Ryan M. Oliver’s debut fantasy novel Soldiers of Fire is the first in a proposed five-volume series titled Beasts of Men and Gods. Lovers of J. R. R. Tolkien, George R. R. Martin, and other classic fantasy authors will love the world-building, adventure, and humor reflected in every page of this incredible epic.
The story opens when an elderly man named Nestor has a terrible dream of war coming to Ruxar, a continent made up of five kingdoms which have lived in peace for as long as anyone can remember. Nestor soon meets the warrior, Aedan, whom he foresaw in his dream, and manages to convince him that war is coming to the town of Brédon where they are both strangers. Sure enough, the neighboring kingdom of Hydraria attacks the town, to everyone’s astonishment. In creating a resistance, Nestor and Aedan soon establish themselves as leaders in fighting the enemy, and along with another warrior, Aloysius, they become known as the “Soldiers of Fire.”

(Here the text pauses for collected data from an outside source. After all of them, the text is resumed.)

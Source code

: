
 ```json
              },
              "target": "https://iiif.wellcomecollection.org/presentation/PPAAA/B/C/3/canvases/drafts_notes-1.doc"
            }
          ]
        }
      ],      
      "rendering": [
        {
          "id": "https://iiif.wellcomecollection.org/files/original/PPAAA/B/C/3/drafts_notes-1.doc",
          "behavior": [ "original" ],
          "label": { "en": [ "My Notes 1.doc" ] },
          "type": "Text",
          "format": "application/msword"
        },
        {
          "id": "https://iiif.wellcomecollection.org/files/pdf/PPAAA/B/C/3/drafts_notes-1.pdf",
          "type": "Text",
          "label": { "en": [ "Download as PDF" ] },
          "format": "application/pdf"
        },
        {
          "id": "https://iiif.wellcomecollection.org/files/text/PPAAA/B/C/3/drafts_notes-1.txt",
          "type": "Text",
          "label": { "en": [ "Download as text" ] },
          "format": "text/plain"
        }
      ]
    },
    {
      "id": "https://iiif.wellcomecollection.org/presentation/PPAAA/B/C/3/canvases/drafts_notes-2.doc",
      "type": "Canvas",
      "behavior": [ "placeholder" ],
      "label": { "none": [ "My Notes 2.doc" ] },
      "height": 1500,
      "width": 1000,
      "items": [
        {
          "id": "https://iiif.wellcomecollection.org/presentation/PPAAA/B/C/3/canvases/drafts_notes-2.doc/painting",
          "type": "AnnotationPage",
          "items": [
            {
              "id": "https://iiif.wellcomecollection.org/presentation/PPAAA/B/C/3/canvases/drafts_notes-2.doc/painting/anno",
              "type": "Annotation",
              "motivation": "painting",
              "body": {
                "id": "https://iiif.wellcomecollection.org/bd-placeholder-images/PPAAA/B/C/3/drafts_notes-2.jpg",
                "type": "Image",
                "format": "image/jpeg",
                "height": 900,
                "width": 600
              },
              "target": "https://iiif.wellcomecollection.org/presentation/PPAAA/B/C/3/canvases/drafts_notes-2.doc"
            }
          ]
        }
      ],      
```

From there, Oliver goes on to tell an enthralling story of secrets and revelations. At first, no one can believe that war has come to Ruxar. Characters travel to Brédon themselves to witness what has happened to the town. Nestor, Aedan, and Aloysius commit themselves to spreading the word to the other kingdoms about the Hydrarians’ hostilities, but they find it difficult to convince anyone of the dangers.
Oliver deftly handles multiple subplots that arise as the Soldiers of Fire go their separate ways to warn Ruxar’s people of the danger. Intermixed with their stories are scenes that gradually reveal the nefarious plans of Ulysses, King of Hydraria, and the motivations that drive him-motivations that are religious at their source-and shocking to the other characters as they are gradually revealed.
Add to this mix of chaos and war a series of incredible mythical beasts who are everyday reality in Ruxar and you are in for an exhilarating adventure. Each kingdom in Ruxar is linked to one of these powerful beasts-the manticore, the hydra, the cerberus, the gargoyle, and the dragon. The people of those lands-some more than others-have taken on many of the characteristics of these beasts. Gargoyles have prophetic visions, and hence, Nestor of Gargolia can see visions. Aedan is of Dragonia, and slowly, he realizes dragon-like qualities are awakening in him. These animal traits are little more than hinted at for some of the characters, but their inherent tendencies will likely be evolved in future books.
Finally, throw in an evil warrior princess who likes to be known as “Blade Maiden” and you have plenty to love, including characters you love to hate.
The conclusion had me on the edge of my seat as it hinted at the great revelations yet to come in the series. Fortunately, at the end, Oliver provides a sneak peek into the first chapter of Book 2: Forgotten Fathers to whet our appetites.
Soldiers of Fire is the start of what looks to be an incredibly entertaining journey through a fantasy world like none created before. If you love Game of Thrones, Greek mythology, or just an escape from the real world, you’ll love this new series.